Hay una máxima no escrita en la política que sostiene que las instituciones deben ser, ante todo, predecibles. Sin embargo, la reciente decisión de la Suprema Corte de Justicia de Mendoza de suspender la autonomía municipal de San Rafael nos sitúa en un escenario de desconcierto. Más allá de las bibliotecas que se crucen para discutir el tema, lo que asoma con nitidez es una desprolijidad institucional manifiesta: se ha permitido avanzar hasta el corazón de un proceso soberano para luego, con los hechos consumados, aplicar un freno de mano que deja todo en un limbo preocupante.
Que la objeción llegue después de que la ciudadanía ya pasó por las urnas. Se movilizó la voluntad popular y ya se consolidó un camino administrativo bajo la bandera de la autonomía. Que ahora, con el resultado puesto y la maquinaria en marcha, se planteen reclamos de inconstitucionalidad que derivan en una cautelar, suena más a un desajuste de los tiempos del poder que a una verdadera búsqueda de justicia.

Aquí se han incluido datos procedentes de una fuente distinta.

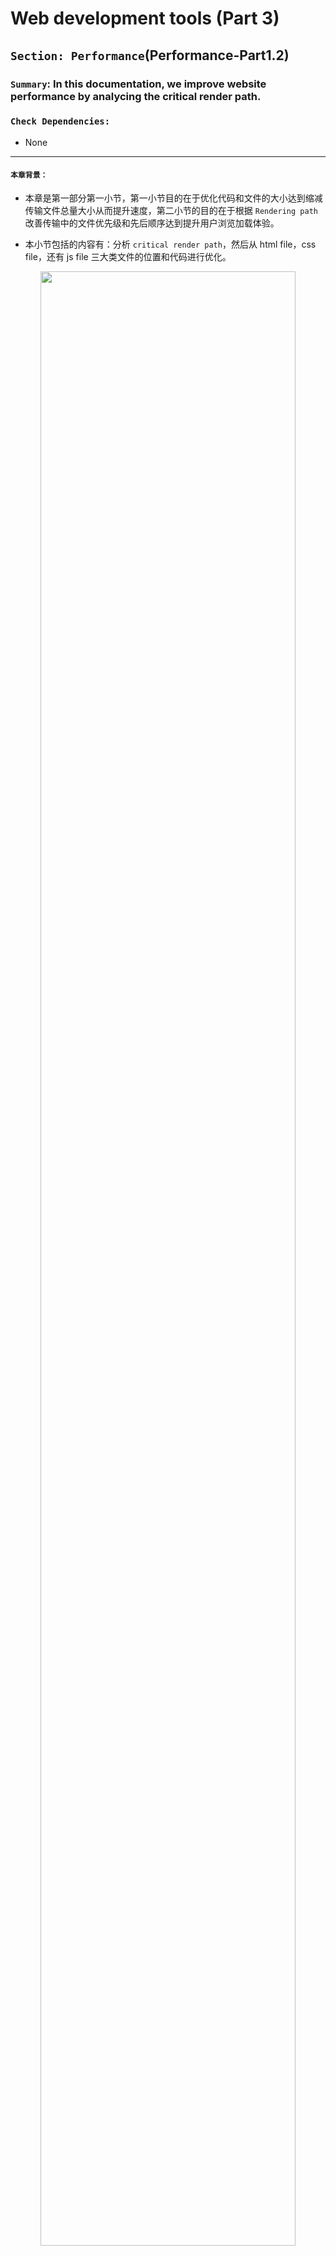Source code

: # Web development tools (Part 3)

## `Section: Performance`(Performance-Part1.2)

### `Summary`: In this documentation, we improve website performance by analycing the critical render path.

### `Check Dependencies:`

- None

------------------------------------------------------------

#### `本章背景：`
- 本章是第一部分第一小节，第一小节目的在于优化代码和文件的大小达到缩减传输文件总量大小从而提升速度，第二小节的目的在于根据 `Rendering path` 改善传输中的文件优先级和先后顺序达到提升用户浏览加载体验。

- 本小节包括的内容有：分析 `critical render path`，然后从 html file，css file，还有 js file 三大类文件的位置和代码进行优化。

<p align="center">
<img src="../assets/w18.png" width=90%>
</p>

------------------------------------------------------------

### `Brief Contents & codes position`
- 3.1 Optimize html file.
- 3.2 Optimize css file.
- 3.3 Optimize js file.
- 3.4 Tools to check website performance.

<p align="center">
<img src="../assets/w17.png" width=90%>
</p>

<p align="center">
<img src="../assets/w16.png" width=90%>
</p>

------------------------------------------------------------

### `Step1: Optimize html file`

A. 正常相对静态的网页的优化规则是使用`普通型`或者`defer型`，如果使用`普通型`则把 js 文件放在最后，css 文件放在前面；如果使用`defer型`，则 js 文件的位置不需要讲究。

B. 当然这种情况只对于相对静态的网页而言，相对动态一点的需要马上执行 js 文件的话就可以考虑`普通型`或者`async型`。


#### `Comment:`
1. 

### `Step2: Optimize css file.`

#### `Comment:`
1. 


### `Step3: Optimize js file.`

#### `Comment:`
1. 

### `Step4: Tools to check website performance.`

#### `Comment:`
1.

### `Step5. .`


### `Step6 Concept questions.`

#### `A. What is critical render path?`

- Check this post. [Understanding the critical rendering path, rendering pages in 1 second](https://medium.com/@luisvieira_gmr/understanding-the-critical-rendering-path-rendering-pages-in-1-second-735c6e45b47a)

- Build DOM tree from html file
  - When this process is finished the browser will have the full content of the page, but to be able to render the browser has to wait for the CSS Object Model, also known as CSSOM event, which will tell the browser how the elements should look like when rendered.

- Build CSSOM from css file
  - CSS is one of the most important elements of the critical rendering path, because the browser blocks page rendering until it receives and processes all the css files in your page, CSS is render blocking.

- The Render Tree
  - This stage is where the browser `combines the DOM and CSSOM`, this process outputs a final render tree, which contains both the content and the style information of all the visible content on the screen.

- Layout
  - This stage is where the browser calculates the size and position of each visible element on the page, every time an update to the render tree is made, or the size of the viewport changes, the browser has to run layout again.

- Paint
  - When we get to the paint stage, the browser has to pick up the layout result, and paint the pixels to the screen, beware in this stage that not all styles have the same paint times, also combinations of styles can have a greater paint time than the sum of their parts. For an instance mixing a border-radius with a box-shadow, can triple the paint time of an element instead of using just one of the latter.

------------------------------------------------------------

#### `B. How does the browser rendering engine work?`

In order to render content the browser has to go through a series of steps:
1. Document Object Model(DOM)
2. CSS object model(CSSOM)
3. Render Tree
4. Layout
5. Paint.

------------------------------------------------------------

#### `C. Dealing with Javascript.`

- Javascript is a powerful tool that can manipulate both the DOM and CSSOM, so to execute Javascript, the browser has to wait for the DOM, then it has to download and parse all the CSS files, get to the CSSOM event and only then finally execute Javascript.

- When the parser finds a script tag it blocks DOM construction, then waits for the browser to get the file and for the javascript engine to parse the script, this is why Javascript is parser blocking.

------------------------------------------------------------

#### `D. 个人理解`
  1. 浏览器的运作是这样的，收到 html 文件之后，就从上往下读取代码，这个过程叫做 parsing ，目的是为了建立 DOM。
  2. 在 parsing 过程中，如果遇到了 css 文件，parsing 会被打断，DOM 的建立也会停止。这时会进行下载和读取对应 css 文件的代码，目的是为了建立 CSSOM。
  3. 由上可见，html parsing 跟 css 的读取是共用一个线程的，所以也会有人把它们放在一起讨论。
  4. 关于 js 文件的下载，就相对不一样。首先相同的是 js 文件跟 css 文件一样，会打断所有关于 DOM 和 CSSOM 的过程，而且 js 因为是动态互动属性，所以现在会把它的下载和执行过程分多种情况讨论，下面讨论一些常见情况：

    - 如果网页是静态为主，那么应该把 js 文件放在最后，等对应的 DOM 和 CSSOM 建立完成后再下载并执行 js 文件。

    - 对于上一种情况，也可以考虑使用`defer`型，`defer`型可以开出一条或多条新进程同步下载 js 文件而不打断整体进程，当下载完毕时不马上执行，在其他同步脚本执行后，DOMContentLoaded 事件前依次执行。`具有顺序性。`

    - 如果相关的 js 文件是需要马上对已建立的 DOM 进行改动的，可以使用普通型或者 `async`型，`async`型可以开出一条或多条新进程同步下载 js 文件而不打断整体进程，当下载完毕时马上执行，这时会打断原有的整体进程。但需要注意的是如果有多个`async`连续进行的话，执行时的顺序是无法分先后的，甚至是随机的。`不具有顺序性。`

    - 如果相关的 js 文件是不需要马上对已建立的 DOM 进行改动的，可以考虑使用`defer`型。

  5. 综上所述，js 文件里面的3种类型，主要是看当前页面加载的需要，有些是偏向先加载头部的就先执行 js 文件，如果页面不复杂的话可以最后加载 js 文件，而`async`和`defer`型都可以实现异步并行下载，但最大的区别是`async`马上执行且多个无确定顺序，`defer`最后执行且多个可确定顺序。3种类型都是根据实际需要无分好坏，在实际情况中 js 文件对 DOM 的操作可以是多次且有可能是马上的，还有先后的，所以根据实际情况结合3种类型一同出现也不奇怪。

  6. 为了帮助理解可以看下面的流程图对比：

  - 普通型：马上打断主进程进行下载并执行 js 文件
  - async 型：不打断主进行下载 js 文件，完成下载后打断主进程，执行 js 文件，如果是多个文件执行则是异步执行，不保证顺序。
  - defer 型：不打断主进程进行下载 js 文件，完成下载后执行，主进程完成后按顺序执行。

<p align="center">
<img src="../assets/w15.png" width=90%>
</p>



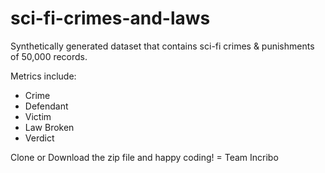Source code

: # sci-fi-crimes-and-laws

Synthetically generated dataset that contains sci-fi crimes & punishments of 50,000 records.

Metrics include:
- Crime
- Defendant
- Victim
- Law Broken
- Verdict


Clone or Download the zip file and happy coding!
= Team Incribo
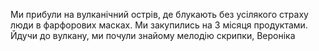 
Ми прибули на вулканічний острів, де блукають без усілякого страху люди в фарфорових масках. Ми закупились на 3 місяця продуктами. Йдучи до вулкану, ми почули знайому мелодію скрипки, Вероніка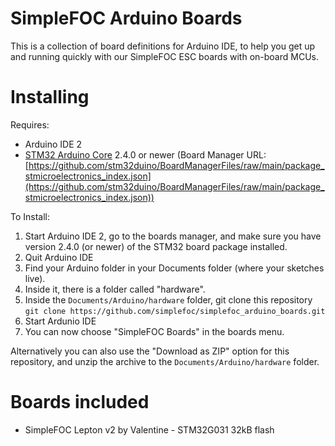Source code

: 
# SimpleFOC Arduino Boards

This is a collection of board definitions for Arduino IDE, to help you get up and running quickly with our SimpleFOC ESC boards with on-board MCUs.

# Installing

Requires: 
- Arduino IDE 2
- [STM32 Arduino Core](https://github.com/stm32duino/Arduino_Core_STM32) 2.4.0 or newer (Board Manager URL: [https://github.com/stm32duino/BoardManagerFiles/raw/main/package_stmicroelectronics_index.json](https://github.com/stm32duino/BoardManagerFiles/raw/main/package_stmicroelectronics_index.json))

To Install:
1. Start Arduino IDE 2, go to the boards manager, and make sure you have version 2.4.0 (or newer) of the STM32 board package installed.
1. Quit Arduino IDE
1. Find your Arduino folder in your Documents folder (where your sketches live).
1. Inside it, there is a folder called "hardware".
1. Inside the `Documents/Arduino/hardware` folder, git clone this repository \
`git clone https://github.com/simplefoc/simplefoc_arduino_boards.git`
1. Start Ardunio IDE
1. You can now choose "SimpleFOC Boards" in the boards menu.

Alternatively you can also use the "Download as ZIP" option for this repository, and unzip the archive to the `Documents/Arduino/hardware` folder.

# Boards included

- SimpleFOC Lepton v2 by Valentine - STM32G031 32kB flash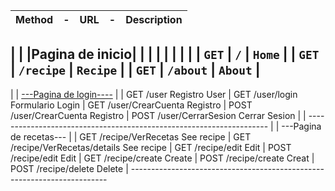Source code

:        
|        Method  |    -   |     URL   |  -           |           Description|
|----------------|--------|-----------|--------------|----------------------|
|
|
|Pagina de inicio| | |
| | | |
|
|        `GET`     |                `/`                  |              `Home`   |
|        `GET`     |             `/recipe`               |             `Recipe`   |
|        `GET`     |             `/about`               |              `About`   |
-----------------------------------------------------------------
|
|                     [---Pagina de login----](url)
|
|        GET             /user                                Registro User
|        GET             /user/login                          Formulario Login
|        GET             /user/CrearCuenta                    Registro
|        POST            /user/CrearCuenta                    Registro
|       POST            /user/CerrarSesion                   Cerrar Sesion
|
|      --------------------------------------------------------------------
|
|                      ---Pagina de recetas---
|
|        GET             /recipe/VerRecetas                     See recipe
|        GET             /recipe/VerRecetas/details             See recipe
|        GET             /recipe/edit                           Edit
|        POST            /recipe/edit                           Edit
|        GET             /recipe/create                         Create
|        POST            /recipe/create                         Creat
|        POST            /recipe/delete                         Delete
|  ------------------------------------------------------------------------
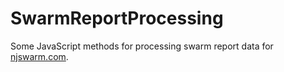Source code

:SwarmReportProcessing
==========================

Some JavaScript methods for processing swarm report data for [njswarm.com](http://www.njswarm.com).
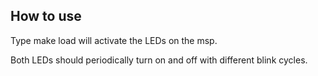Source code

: ## How to use
Type make load will activate the LEDs on the msp.

Both LEDs should periodically turn on and off with different blink cycles.
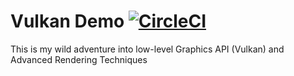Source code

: # Vulkan Demo [![CircleCI](https://circleci.com/gh/OdysseyGuy/vulkan-demo/tree/main.svg?style=svg)](https://circleci.com/gh/OdysseyGuy/vulkan-demo/tree/main)

This is my wild adventure into low-level Graphics API (Vulkan) and Advanced Rendering Techniques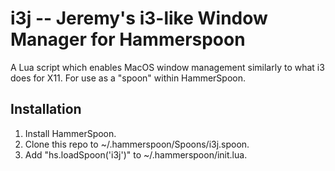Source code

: # i3j -- Jeremy's i3-like Window Manager for Hammerspoon
A Lua script which enables MacOS window management similarly to what i3 does for X11.
For use as a "spoon" within HammerSpoon.

## Installation
1. Install HammerSpoon.
2. Clone this repo to ~/.hammerspoon/Spoons/i3j.spoon.
3. Add "hs.loadSpoon('i3j')" to ~/.hammerspoon/init.lua.
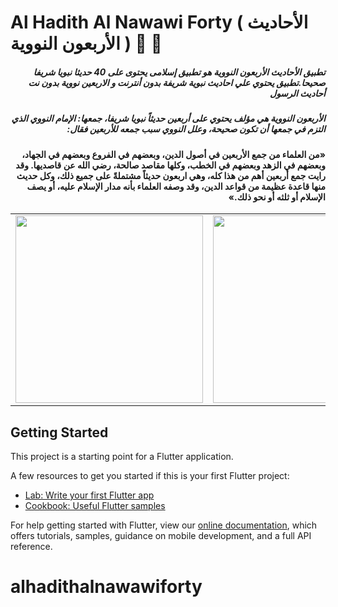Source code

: # Al Hadith Al Nawawi Forty (  الأحاديث الأربعون النووية ) 📖 🤲

##### <div dir="rtl">تطبيق الأحاديث الأربعون النووية هو تطبيق إسلامى يحتوى على 40 حديثا نبويا شريفا صحيحا.تطبيق يحتوي علي احاديث نبوية شريفة بدون أنترنت و الاربعين نووية بدون نت أحاديث الرسول</div> 
##### <div dir="rtl">الأربعون النووية هي مؤلف يحتوي على أربعين حديثاً نبويا شريفا، جمعها: الإمام النووي الذي التزم في جمعها أن تكون صحيحة، وعلل النووي سبب جمعه للأربعين فقال:</div>
#### <div dir="rtl">«من العلماء من جمع الأربعين في أصول الدين، وبعضهم في الفروع وبعضهم في الجهاد، وبعضهم في الزهد وبعضهم في الخطب، وكلها مقاصد صالحة، رضي الله عن قاصديها. وقد رايت جمع أربعين أهم من هذا كله، وهي اربعون حديثاً مشتملةً على جميع ذلك، وكل حديث منها قاعدة عظيمة من قواعد الدين، وقد وصفه العلماء بأنه مدار الإسلام عليه، أو يصف الإسلام أو ثلثه أو نحو ذلك.»</div>
 

 
<div style="text-align: center">
    <table>
        <tr>
            <td style="text-align: center">
                    <img src="https://github.com/djamelzerrouki/alhadithalnawawiforty/blob/master/assets/captr/Screenshot_1587805603.png" width="300"/>
           </td>            
            <td style="text-align: center">   
                     <img src="https://github.com/djamelzerrouki/alhadithalnawawiforty/blob/master/assets/captr/Screenshot_1587805597.png" width="300"/>
            </td>
      </tr>
  </table>
  </div>

## Getting Started

This project is a starting point for a Flutter application.

A few resources to get you started if this is your first Flutter project:

- [Lab: Write your first Flutter app](https://flutter.dev/docs/get-started/codelab)
- [Cookbook: Useful Flutter samples](https://flutter.dev/docs/cookbook)

For help getting started with Flutter, view our
[online documentation](https://flutter.dev/docs), which offers tutorials,
samples, guidance on mobile development, and a full API reference.
# alhadithalnawawiforty
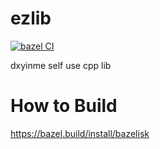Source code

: # ezlib
[![bazel CI](https://github.com/dxyinme/ezlib/actions/workflows/ci.yml/badge.svg)](https://github.com/dxyinme/ezlib/actions/workflows/ci.yml)

dxyinme self use cpp lib

# How to Build
https://bazel.build/install/bazelisk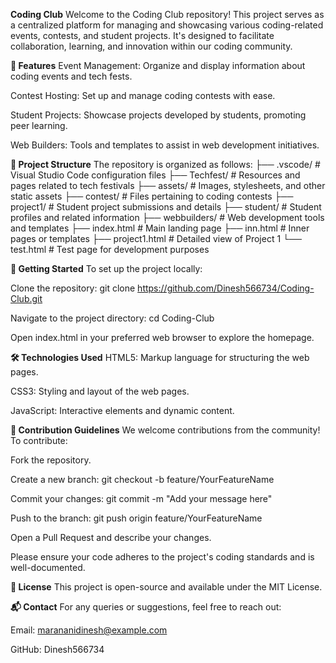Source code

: **Coding Club**
Welcome to the Coding Club repository! This project serves as a centralized platform for managing and showcasing various coding-related events, contests, and student projects. It's designed to facilitate collaboration, learning, and innovation within our coding community.

**🌟 Features**
Event Management: Organize and display information about coding events and tech fests.

Contest Hosting: Set up and manage coding contests with ease.

Student Projects: Showcase projects developed by students, promoting peer learning.

Web Builders: Tools and templates to assist in web development initiatives.

**📁 Project Structure**
The repository is organized as follows:
├── .vscode/             # Visual Studio Code configuration files
├── Techfest/            # Resources and pages related to tech festivals
├── assets/              # Images, stylesheets, and other static assets
├── contest/             # Files pertaining to coding contests
├── project1/            # Student project submissions and details
├── student/             # Student profiles and related information
├── webbuilders/         # Web development tools and templates
├── index.html           # Main landing page
├── inn.html             # Inner pages or templates
├── project1.html        # Detailed view of Project 1
└── test.html            # Test page for development purposes

**🚀 Getting Started**
To set up the project locally:

Clone the repository:
git clone https://github.com/Dinesh566734/Coding-Club.git

Navigate to the project directory:
cd Coding-Club

Open index.html in your preferred web browser to explore the homepage.

**🛠️ Technologies Used**
HTML5: Markup language for structuring the web pages.

CSS3: Styling and layout of the web pages.

JavaScript: Interactive elements and dynamic content.

**📌 Contribution Guidelines**
We welcome contributions from the community! To contribute:

Fork the repository.

Create a new branch:
git checkout -b feature/YourFeatureName

Commit your changes:
git commit -m "Add your message here"

Push to the branch:
git push origin feature/YourFeatureName


Open a Pull Request and describe your changes.

Please ensure your code adheres to the project's coding standards and is well-documented.

**📄 License**
This project is open-source and available under the MIT License.

**📬 Contact**
For any queries or suggestions, feel free to reach out:

Email: marananidinesh@example.com

GitHub: Dinesh566734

Si había vicios de origen, la discusión debió cerrarse antes de convocar al pueblo; hacerlo después es, cuanto menos, una falta de respeto al espíritu republicano que debería guiar estos procesos.
La sensación de que se están «cambiando las reglas en la mitad del partido» es inevitable y alimenta la desconfianza hacia un sistema que parece reaccionar solo cuando sus intereses se ven interpelados.
La desprolijidad de haber llegado hasta este punto —con elecciones realizadas y mandatos claros— para luego judicializar la autonomía, deja un sabor amargo. La política y la justicia deben aprender que la legitimidad no se construye solo con sentencias, sino con el respeto a los tiempos y a la voluntad de una comunidad que ya decidió el rumbo que quiere tomar.